Сама же София Губайдулина выступила не только в качестве композитора, но и исполнительницы на аквафоне — она не раз демонстрировала этот экзотический инструмент российской публике. Он изобретен американским художником мистером Ричардом Уотерсом — неслучайно в его фамилии содержится английское слово water (вода); неслучайно, наверное, и то, что он жил посреди Тихого океана, на Гавайях. Аквафон представляет собой комбинацию металлического сосуда с водой и укрепленных на нем металлических стержней, на которых можно играть смычком, различными палочками или просто рукой. По своему внешнему виду он напоминает первый советский спутник, а по внутреннему содержанию предназначен прежде всего для импровизационных пассажей. В нем множество возможностей, в том числе самые непредсказуемые сонористические glissandi (по существу, это глиссандирующие флажолеты), а сонористика, как известно, Губайдулиной всегда была очень близка. Звучит аквафон очень эзотерично, кажется, что это доносятся звуки иного мира...

Такое звучание было в русле концепции сочинения Губайдулиной «У края пропасти» для семи виолончелей и двух аквафонов (со вторым виртуозно управлялась Жазира Абдигали). Дело в том, что это произведение писалось автором в период серьезной болезни коллеги и друга, композитора Виктора Суслина (ему же оно и посвящено). По словам самой Губайдулиной, это молитва о его выздоровлении, и вот уже пять лет ее молитва ему помогает. Под «пропастью» она символически понимает расстояние между грифом и подставкой у струнных инструментов, но это только внешнее проявление концепции. «У края пропасти» — очень трагическое сочинение необычайной силы, в котором слышится «Dies irae», в котором неземные звуки аквафонов будто бы долетают до нас из бездны.

Также исполнялись «Чакона» для фортепиано, «De profundis» для баяна, «Мираж: танцующее солнце» для восьми виолончелей, а завершился вечер одним из самых известных и вместе с тем глубоких сочинений Софии Губайдулиной с отсылками к одноименным произведениям Шютца и Гайдна, изощренной символикой тембров и реальным ощущением свершающегося прямо у нас на глазах таинства. «Семь слов Христа» для виолончели, баяна и камерного струнного оркестра в Москве исполнялись неоднократно, и тем не менее с каждым новым прослушиванием находишь все новые оттенки смысла, все новые детали, которые не могут не восхищать своим мастерством...

* * *

Накануне концерта София Губайдулина ответила на вопросы нашего корреспондента.

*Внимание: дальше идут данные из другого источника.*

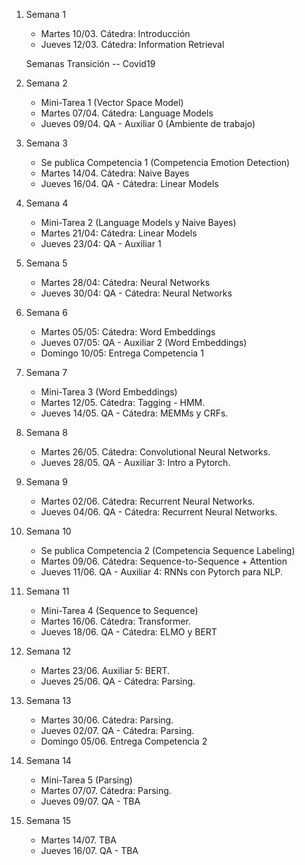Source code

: 

1. Semana 1
	
   * Martes 10/03. Cátedra: Introducción
   * Jueves 12/03. Cátedra: Information Retrieval
   
   Semanas Transición -- Covid19
   
2. Semana 2
     * Mini-Tarea 1 (Vector Space Model)	 	
     * Martes 07/04. Cátedra: Language Models
     * Jueves 09/04.  QA - Auxiliar 0  (Ambiente de trabajo)  
 


3. Semana 3
    * Se publica Competencia 1 (Competencia Emotion Detection)
    * Martes 14/04. Cátedra: Naive Bayes
    * Jueves 16/04. QA - Cátedra:  Linear Models

4. Semana 4
     * Mini-Tarea 2 (Language Models y Naive Bayes)		
     * Martes 21/04: Cátedra:  Linear Models	 	
     * Jueves 23/04: QA -  Auxiliar 1
   

5. Semana 5

     * Martes 28/04: Cátedra:  Neural Networks
     * Jueves 30/04: QA - Cátedra: Neural Networks


6. Semana 6

     * Martes 05/05:  Cátedra: Word Embeddings 
     * Jueves 07/05:  QA - Auxiliar 2 (Word Embeddings) 
     * Domingo 10/05: Entrega Competencia 1

7. Semana 7
     * Mini-Tarea 3 (Word Embeddings)
     * Martes 12/05. Cátedra:  Tagging - HMM.  
     * Jueves 14/05. QA - Cátedra:  MEMMs y CRFs. 

8. Semana 8

     * Martes 26/05. Cátedra: Convolutional Neural Networks.
     * Jueves 28/05. QA - Auxiliar 3: Intro a Pytorch. 

9. Semana 9
     * Martes 02/06. Cátedra:  Recurrent Neural Networks. 
     * Jueves 04/06. QA - Cátedra:  Recurrent Neural Networks. 


10. Semana 10
      * Se publica Competencia 2 (Competencia Sequence Labeling) 
      * Martes 09/06.  Cátedra: Sequence-to-Sequence + Attention
      * Jueves 11/06.  QA - Auxiliar 4: RNNs con Pytorch para NLP.
11. Semana 11
      * Mini-Tarea 4 (Sequence to Sequence)
      * Martes 16/06. Cátedra: Transformer.  
      * Jueves 18/06. QA - Cátedra: ELMO y BERT

12. Semana 12

      * Martes 23/06. Auxiliar 5: BERT.    
      * Jueves 25/06. QA - Cátedra: Parsing.     

13. Semana 13

      * Martes 30/06. Cátedra: Parsing.  
      * Jueves 02/07. QA - Cátedra: Parsing. 
      * Domingo 05/06. Entrega Competencia 2

14. Semana 14
      * Mini-Tarea 5 (Parsing)
      * Martes 07/07. Cátedra: Parsing. 
      * Jueves 09/07. QA - TBA
      
15. Semana 15

      * Martes 14/07. TBA
      * Jueves 16/07. QA - TBA      
      
       


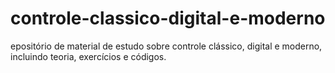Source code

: # controle-classico-digital-e-moderno
epositório de material de estudo sobre controle clássico, digital e moderno, incluindo teoria, exercícios e códigos.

— София Асгатовна, если бы вам пришлось встретиться с двумя людьми: с Софией Губайдулиной двадцать лет назад и с ней же сорок лет спустя. Это была бы встреча трех совершенно разных художников?

— Это не разные художники. Когда я смотрю на себя со стороны, то вижу, что у меня не было таких сломов, которые пережил, например, Арво Пярт или многие другие: чем-то увлекаться, чему-то отдавать все свои силы, а потом обнаружить, что все это было неверно, перечеркнуть и пойти по совершенно другому пути. Бывают люди, которые отвечают, скажем, на социальные сдвиги, их творчество — их ответ. А бывают люди, для которых определяющим становится слышание; оно недостижимо и бесконечно, оно не очень зависит от внешних событий. Когда я была совсем молодым человеком, сочинила «Фацелию» по Пришвину — но я и сейчас делаю приблизительно то же самое! Лет пятнадцать спустя я сочинила «Ночь в Мемфисе», через десять лет — «Час души» — но и это то же самое, изменилось только мое отношение, скажем, к почерку, поставлены другие технические задачи, предположим, тембровые или структурные. По сути дела, я делаю все время одно и то же. У меня такое впечатление, что я не меняюсь.

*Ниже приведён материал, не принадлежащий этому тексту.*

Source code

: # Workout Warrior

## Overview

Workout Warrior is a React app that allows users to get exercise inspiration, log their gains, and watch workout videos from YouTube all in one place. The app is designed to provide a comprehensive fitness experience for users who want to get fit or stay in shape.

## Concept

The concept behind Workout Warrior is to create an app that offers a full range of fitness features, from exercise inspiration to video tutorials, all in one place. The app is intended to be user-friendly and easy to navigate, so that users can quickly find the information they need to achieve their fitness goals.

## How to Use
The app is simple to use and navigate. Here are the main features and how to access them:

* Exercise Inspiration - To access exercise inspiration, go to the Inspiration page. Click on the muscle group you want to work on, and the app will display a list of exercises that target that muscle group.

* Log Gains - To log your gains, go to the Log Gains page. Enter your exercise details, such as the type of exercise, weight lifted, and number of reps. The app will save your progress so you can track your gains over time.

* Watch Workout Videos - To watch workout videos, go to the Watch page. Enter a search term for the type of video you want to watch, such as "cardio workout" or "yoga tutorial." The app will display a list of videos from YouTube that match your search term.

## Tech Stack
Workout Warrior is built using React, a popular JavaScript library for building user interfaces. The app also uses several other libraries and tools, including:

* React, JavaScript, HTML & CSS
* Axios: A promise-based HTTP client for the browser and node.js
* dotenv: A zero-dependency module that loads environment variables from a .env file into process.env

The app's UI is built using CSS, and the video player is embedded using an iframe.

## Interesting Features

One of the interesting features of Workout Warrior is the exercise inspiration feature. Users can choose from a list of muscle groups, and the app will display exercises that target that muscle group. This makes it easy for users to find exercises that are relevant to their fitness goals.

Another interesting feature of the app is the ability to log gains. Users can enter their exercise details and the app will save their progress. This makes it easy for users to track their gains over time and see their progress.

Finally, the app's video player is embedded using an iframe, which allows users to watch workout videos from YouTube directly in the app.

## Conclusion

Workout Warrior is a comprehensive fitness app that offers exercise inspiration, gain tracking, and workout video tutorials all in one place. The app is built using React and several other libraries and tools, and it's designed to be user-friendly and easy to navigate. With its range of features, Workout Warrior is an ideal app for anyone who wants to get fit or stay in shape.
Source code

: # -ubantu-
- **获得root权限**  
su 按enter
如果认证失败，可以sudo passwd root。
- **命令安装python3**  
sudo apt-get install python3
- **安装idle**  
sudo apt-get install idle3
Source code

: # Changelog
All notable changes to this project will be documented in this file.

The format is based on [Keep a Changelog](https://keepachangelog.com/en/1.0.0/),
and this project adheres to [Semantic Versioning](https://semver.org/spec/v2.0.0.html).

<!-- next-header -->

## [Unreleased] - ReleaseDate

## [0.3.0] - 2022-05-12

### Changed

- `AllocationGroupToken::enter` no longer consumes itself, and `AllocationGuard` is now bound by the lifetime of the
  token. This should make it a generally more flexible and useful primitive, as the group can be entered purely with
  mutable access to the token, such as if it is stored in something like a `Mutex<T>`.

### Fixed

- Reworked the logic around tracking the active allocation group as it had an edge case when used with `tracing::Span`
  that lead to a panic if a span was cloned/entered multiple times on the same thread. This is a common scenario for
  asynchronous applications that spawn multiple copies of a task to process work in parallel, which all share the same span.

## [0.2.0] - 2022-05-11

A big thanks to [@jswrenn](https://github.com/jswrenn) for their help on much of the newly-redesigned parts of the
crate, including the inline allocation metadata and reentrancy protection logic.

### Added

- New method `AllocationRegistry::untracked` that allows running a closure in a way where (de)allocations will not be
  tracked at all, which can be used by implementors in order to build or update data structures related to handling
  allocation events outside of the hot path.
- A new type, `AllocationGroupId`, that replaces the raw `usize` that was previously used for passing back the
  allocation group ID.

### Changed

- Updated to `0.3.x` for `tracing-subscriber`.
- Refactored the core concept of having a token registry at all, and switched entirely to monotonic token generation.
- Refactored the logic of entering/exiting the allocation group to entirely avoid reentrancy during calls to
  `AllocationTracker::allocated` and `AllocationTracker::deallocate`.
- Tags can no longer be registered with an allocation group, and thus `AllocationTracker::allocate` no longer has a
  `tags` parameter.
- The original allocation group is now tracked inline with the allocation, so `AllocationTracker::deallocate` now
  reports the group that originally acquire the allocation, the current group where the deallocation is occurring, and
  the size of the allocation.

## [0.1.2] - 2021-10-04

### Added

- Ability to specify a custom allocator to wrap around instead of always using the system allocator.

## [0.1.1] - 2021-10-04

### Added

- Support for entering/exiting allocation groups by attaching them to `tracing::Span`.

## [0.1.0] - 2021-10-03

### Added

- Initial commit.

— Ваши личные обстоятельства что-то добавляют в слышание?

— Личные обстоятельства, конечно, влияют. Потому что, когда слышишь универсум, это приходит в соприкосновение со звучанием собственной души. И большое значение имеет то, какое состояние у меня лично. Думаю, что в последние годы, когда я живу в Германии, личное состояние для меня наиболее благоприятное. Это единственные пятнадцать лет в моей жизни, когда мне действительно хочется жить.

Вдохновение приходит сразу: как только вы остаетесь в одиночестве, или со звездами — как только исчезает озабоченность. Большая проблема для художника отложить все житейские попечения. Паузы бывают только тогда, когда, например, человек вынужден собирать чемодан, куда-то ехать на очередное исполнение. Только вынужденно — мне все время хочется работать, все время! Я не припоминаю такого момента, когда бы мне не хотелось.

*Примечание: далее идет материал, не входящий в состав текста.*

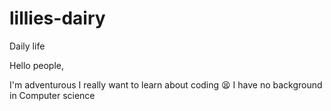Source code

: # lillies-dairy
Daily life

Hello people,

I'm adventurous 
I really want to learn about coding 😫
I have no background in Computer science 

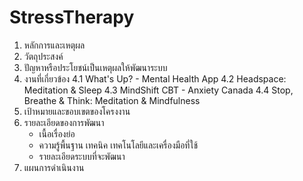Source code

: # StressTherapy
1. หลักการและเหตุผล
2. วัตถุประสงค์
3. ปัญหาหรือประโยชน์เป็นเหตุผลให้พัฒนาระบบ
4. งานที่เกี่ยวข้อง
   4.1 What's Up? - Mental Health App
   4.2 Headspace: Meditation & Sleep
   4.3 MindShift CBT - Anxiety Canada
   4.4 Stop, Breathe & Think: Meditation & Mindfulness
5. เป้าหมายและขอบเขตของโครงงาน
6. รายละเอียดของการพัฒนา
   - เนื้อเรื่องย่อ
   - ความรู้พื้นฐาน เทคนิค เทคโนโลยีและเครื่องมือที่ใช้
   - รายละเอียดระบบที่จะพัฒนา
7. แผนการดำเนินงาน
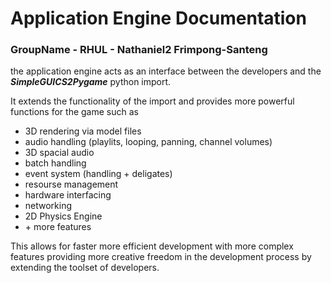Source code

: # Application Engine Documentation


### GroupName - RHUL - Nathaniel2 Frimpong-Santeng

the application engine acts as an interface between the developers and the **_SimpleGUICS2Pygame_** python import.

It extends the functionality of the import and provides more powerful functions for the game such as
* 3D rendering via model files
* audio handling (playlits, looping, panning, channel volumes)
* 3D spacial audio
* batch handling
* event system (handling + deligates)
* resourse management
* hardware interfacing
* networking
* 2D Physics Engine
* \+ more features


This allows for faster more efficient development with more complex features
providing more creative freedom in the development process by extending the toolset of developers.
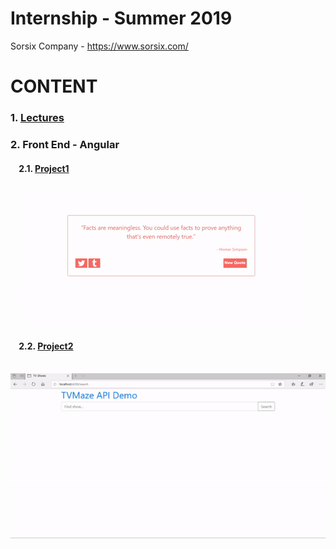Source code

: # Internship - Summer 2019

Sorsix Company - https://www.sorsix.com/


# CONTENT

### 1. [Lectures](https://github.com/FisnikL/Internship-Summer-2019/tree/master/Sorsix-Material)
### 2. Front End - Angular  
#### &nbsp;&nbsp;&nbsp;&nbsp;2.1. [Project1](https://github.com/FisnikL/Internship-Summer-2019/tree/master/Projects/1.%20Front%20End%20-%20Angular/random-quote-spring-2019/random-quote-machine-FL)  
&nbsp;&nbsp;&nbsp;&nbsp;<img src="https://github.com/FisnikL/Internship-Summer-2019/blob/master/gifs/project1.gif" alt="random quote generator"/>

#### &nbsp;&nbsp;&nbsp;&nbsp;2.2. [Project2](https://github.com/FisnikL/Internship-Summer-2019/tree/master/Projects/1.%20Front%20End%20-%20Angular/tv-shows-interns/tv-shows-FL)  
&nbsp;&nbsp;&nbsp;&nbsp;<img src="https://github.com/FisnikL/Internship-Summer-2019/blob/master/gifs/project2.gif" alt="random quote generator"/>  
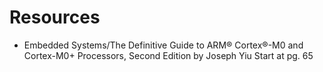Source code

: # Resources
* Embedded Systems/The Definitive Guide to ARM® Cortex®-M0 and Cortex-M0+ Processors, Second Edition by Joseph Yiu
Start at pg. 65
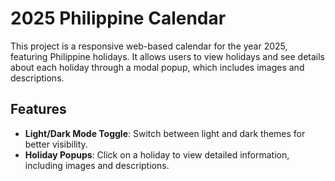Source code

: # 2025 Philippine Calendar

This project is a responsive web-based calendar for the year 2025, featuring Philippine holidays. It allows users to view holidays and see details about each holiday through a modal popup, which includes images and descriptions.

## Features
- **Light/Dark Mode Toggle**: Switch between light and dark themes for better visibility.
- **Holiday Popups**: Click on a holiday to view detailed information, including images and descriptions.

— Есть житейские попечения, которые вы выполняете с удовольствием? Например, возделываете ли вы свой сад?

— Я очень люблю быть на природе, но мой сад возделывают мои помощники, очень любезные люди из Польши. Конечно, приходится делать что-то по дому, но это не то, что я делаю с удовольствием. Кроме музыки я люблю читать, люблю живопись...

— Вы много пишете на библейскую тему, в частности на тему креста. На вашем творческом вечере тоже звучат произведения, связанные с этой символикой...

— Символика креста для меня — основополагающая. Крест — символ жизни. Вертикаль и горизонталь я вижу везде. Это для меня настолько важно, что присутствует почти в каждом моем произведении. Любая тема вдруг оказывается связанной с этим символом. Скажем, одно из произведений называется «Мираж: танцующее солнце». Там тоже есть крест: восемь виолончелей, четыре виолончели идут вниз, четыре — вверх, с одной стороны очень экспрессивная поступь, с другой — спускающиеся мажоры. И они перекрещиваются друг с другом. Или есть у меня другое произведение под названием «Музыка для флейты, струнных и ударных»; там тоже очень важный для меня крест: оркестр разделен на две половины: сверху идут струнные, настроенные на четверть тона выше, снизу — те, что на четверть тона ниже. Вот эта микроинтервалинка является противопоставлением.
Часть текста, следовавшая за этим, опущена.